Farfalle with creamy smashed peas & smoked trout
- 09.03.2017
- 1 031
The smoked trout in this recipes reduces the cook time for a 30-minute meal.
Recipe «Farfalle with creamy smashed peas & smoked trout» presented in category Recipes / Fish, to prepare this dish you will need no more 25 minutes. To make this dish at home by prescription from the author Gomer would need: 350g Barilla Farfalle dried pasta, 2 tbsp extra virgin olive oil, 3 French shallots, finely chopped, 300g frozen peas, 100ml dry white wine , 80ml creme fraiche, 2 tbs lemon juice, 1 whole smoked trout, skin and bones removed, flesh flaked , Extra virgin olive oil, extra, to serve, Baby herbs, to serve, Lemon wedges, to serve.
Ingredients:
- 350g Barilla Farfalle dried pasta
- 2 tbsp extra virgin olive oil
- 3 French shallots, finely chopped
- 300g frozen peas
- 100ml dry white wine
- 80ml creme fraiche
- 2 tbs lemon juice
- 1 whole smoked trout, skin and bones removed, flesh flaked
- Extra virgin olive oil, extra, to serve
- Baby herbs, to serve
- Lemon wedges, to serve
Instructions
- Cook the pasta in a large saucepan of boiling salted water following packet directions until al dente. Drain, reserving 60ml (1/4 cup) cooking liquid. Return pasta and liquid to saucepan.

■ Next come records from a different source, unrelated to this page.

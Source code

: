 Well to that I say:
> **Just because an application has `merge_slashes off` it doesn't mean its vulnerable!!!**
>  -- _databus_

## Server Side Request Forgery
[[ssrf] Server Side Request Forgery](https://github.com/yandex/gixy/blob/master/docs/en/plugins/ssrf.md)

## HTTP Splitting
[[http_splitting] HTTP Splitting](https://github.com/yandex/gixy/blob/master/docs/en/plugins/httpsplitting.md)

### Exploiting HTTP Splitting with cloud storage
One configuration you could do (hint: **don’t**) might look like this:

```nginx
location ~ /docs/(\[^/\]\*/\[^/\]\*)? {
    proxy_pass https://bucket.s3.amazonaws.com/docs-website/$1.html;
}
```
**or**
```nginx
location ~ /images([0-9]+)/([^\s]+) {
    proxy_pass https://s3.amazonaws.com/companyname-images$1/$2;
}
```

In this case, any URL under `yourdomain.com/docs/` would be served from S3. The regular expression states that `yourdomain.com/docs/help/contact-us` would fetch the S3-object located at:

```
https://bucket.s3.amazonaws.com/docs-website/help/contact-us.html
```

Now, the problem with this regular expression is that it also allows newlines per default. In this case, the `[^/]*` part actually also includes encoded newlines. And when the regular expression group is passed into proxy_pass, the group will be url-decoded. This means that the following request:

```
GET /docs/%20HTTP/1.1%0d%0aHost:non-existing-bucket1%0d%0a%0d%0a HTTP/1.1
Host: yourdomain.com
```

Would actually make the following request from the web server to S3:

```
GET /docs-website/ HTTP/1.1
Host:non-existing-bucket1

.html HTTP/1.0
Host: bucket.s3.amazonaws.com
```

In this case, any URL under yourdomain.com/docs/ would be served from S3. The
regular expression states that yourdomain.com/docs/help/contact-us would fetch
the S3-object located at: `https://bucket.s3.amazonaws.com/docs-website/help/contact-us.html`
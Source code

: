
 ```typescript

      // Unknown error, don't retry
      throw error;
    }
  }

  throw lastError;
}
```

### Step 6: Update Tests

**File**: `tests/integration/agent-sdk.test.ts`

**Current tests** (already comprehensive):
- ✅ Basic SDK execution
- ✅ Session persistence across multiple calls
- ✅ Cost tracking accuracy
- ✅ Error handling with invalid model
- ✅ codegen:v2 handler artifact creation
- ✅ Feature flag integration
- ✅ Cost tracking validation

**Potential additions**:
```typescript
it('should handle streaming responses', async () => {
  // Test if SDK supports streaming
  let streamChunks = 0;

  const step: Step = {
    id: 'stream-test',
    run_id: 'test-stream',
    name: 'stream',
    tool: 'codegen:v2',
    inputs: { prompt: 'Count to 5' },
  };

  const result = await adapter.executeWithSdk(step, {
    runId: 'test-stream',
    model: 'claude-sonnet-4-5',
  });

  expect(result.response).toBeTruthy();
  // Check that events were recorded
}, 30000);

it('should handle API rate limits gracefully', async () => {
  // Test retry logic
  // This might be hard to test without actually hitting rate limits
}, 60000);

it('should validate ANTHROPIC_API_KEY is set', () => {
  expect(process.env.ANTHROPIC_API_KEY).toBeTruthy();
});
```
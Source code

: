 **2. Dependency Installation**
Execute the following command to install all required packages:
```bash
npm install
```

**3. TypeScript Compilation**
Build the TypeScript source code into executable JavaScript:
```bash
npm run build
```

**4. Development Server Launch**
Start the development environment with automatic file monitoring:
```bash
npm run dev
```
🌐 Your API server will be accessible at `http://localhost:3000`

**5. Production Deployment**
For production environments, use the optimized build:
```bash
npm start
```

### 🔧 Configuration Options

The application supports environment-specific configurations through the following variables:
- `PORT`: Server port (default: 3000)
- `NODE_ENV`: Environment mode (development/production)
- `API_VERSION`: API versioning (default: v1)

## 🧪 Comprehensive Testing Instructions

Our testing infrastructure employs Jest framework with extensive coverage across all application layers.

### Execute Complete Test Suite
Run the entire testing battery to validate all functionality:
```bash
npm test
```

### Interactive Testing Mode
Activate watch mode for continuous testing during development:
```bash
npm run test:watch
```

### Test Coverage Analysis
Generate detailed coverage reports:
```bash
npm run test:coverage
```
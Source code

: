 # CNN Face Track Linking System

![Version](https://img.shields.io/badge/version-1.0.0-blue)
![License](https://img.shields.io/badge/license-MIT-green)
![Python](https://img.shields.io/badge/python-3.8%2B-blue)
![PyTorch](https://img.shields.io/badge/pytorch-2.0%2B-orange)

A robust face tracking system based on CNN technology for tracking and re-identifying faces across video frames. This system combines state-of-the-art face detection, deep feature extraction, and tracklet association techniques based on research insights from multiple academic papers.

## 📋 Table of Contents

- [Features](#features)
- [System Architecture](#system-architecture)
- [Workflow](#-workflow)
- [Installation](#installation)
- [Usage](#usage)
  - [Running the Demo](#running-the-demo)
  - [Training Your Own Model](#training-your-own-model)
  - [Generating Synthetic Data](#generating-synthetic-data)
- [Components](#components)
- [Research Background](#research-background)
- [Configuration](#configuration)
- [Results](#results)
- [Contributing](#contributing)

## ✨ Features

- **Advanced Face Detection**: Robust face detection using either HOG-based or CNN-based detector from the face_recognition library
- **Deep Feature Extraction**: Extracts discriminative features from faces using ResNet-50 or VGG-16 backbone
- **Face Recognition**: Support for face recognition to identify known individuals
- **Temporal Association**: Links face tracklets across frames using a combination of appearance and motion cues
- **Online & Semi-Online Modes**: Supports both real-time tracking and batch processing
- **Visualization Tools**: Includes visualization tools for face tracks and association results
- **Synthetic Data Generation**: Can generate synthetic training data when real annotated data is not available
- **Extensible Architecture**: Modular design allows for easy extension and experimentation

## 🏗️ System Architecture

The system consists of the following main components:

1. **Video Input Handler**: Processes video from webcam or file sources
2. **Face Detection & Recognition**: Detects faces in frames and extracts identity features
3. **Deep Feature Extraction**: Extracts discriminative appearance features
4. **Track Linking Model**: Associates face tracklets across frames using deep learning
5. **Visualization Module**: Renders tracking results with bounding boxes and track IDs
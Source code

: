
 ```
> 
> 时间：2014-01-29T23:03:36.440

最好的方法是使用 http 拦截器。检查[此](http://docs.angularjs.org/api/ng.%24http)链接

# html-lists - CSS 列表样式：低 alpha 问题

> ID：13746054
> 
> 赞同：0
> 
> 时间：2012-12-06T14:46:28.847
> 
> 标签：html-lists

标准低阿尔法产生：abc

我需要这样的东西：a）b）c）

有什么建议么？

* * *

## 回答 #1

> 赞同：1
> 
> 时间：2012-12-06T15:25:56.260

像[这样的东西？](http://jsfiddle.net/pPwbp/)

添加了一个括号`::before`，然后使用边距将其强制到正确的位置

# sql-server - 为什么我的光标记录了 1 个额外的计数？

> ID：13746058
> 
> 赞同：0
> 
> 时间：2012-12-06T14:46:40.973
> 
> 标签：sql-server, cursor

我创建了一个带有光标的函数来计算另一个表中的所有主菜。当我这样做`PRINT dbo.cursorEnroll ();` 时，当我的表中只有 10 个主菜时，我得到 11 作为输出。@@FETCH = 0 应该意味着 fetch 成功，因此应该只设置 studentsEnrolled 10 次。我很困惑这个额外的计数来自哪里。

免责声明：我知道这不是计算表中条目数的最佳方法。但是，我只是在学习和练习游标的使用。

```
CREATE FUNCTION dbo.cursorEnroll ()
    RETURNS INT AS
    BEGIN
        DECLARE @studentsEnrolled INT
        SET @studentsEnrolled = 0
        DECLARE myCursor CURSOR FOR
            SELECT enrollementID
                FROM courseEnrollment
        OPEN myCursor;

- Meanwhile, heat the oil in a non-stick frying pan over medium-low heat. Add shallot and cook, stirring, for 3 minutes or until soft. Stir in peas for 2 minutes or until defrosted. Add the wine. Cook, stirring occasionally, for 2 minutes or until reduced slightly. Stir in the creme fraiche for 1 minute or until warmed through. Season. Process pea mixture in a food processor until almost smooth.
- Add pea mixture, lemon juice and half the trout to pasta mixture. Toss to combine. Divide among plates. Top with the remaining trout, drizzle with extra oil, sprinkle with baby herbs and serve with lemon wedges.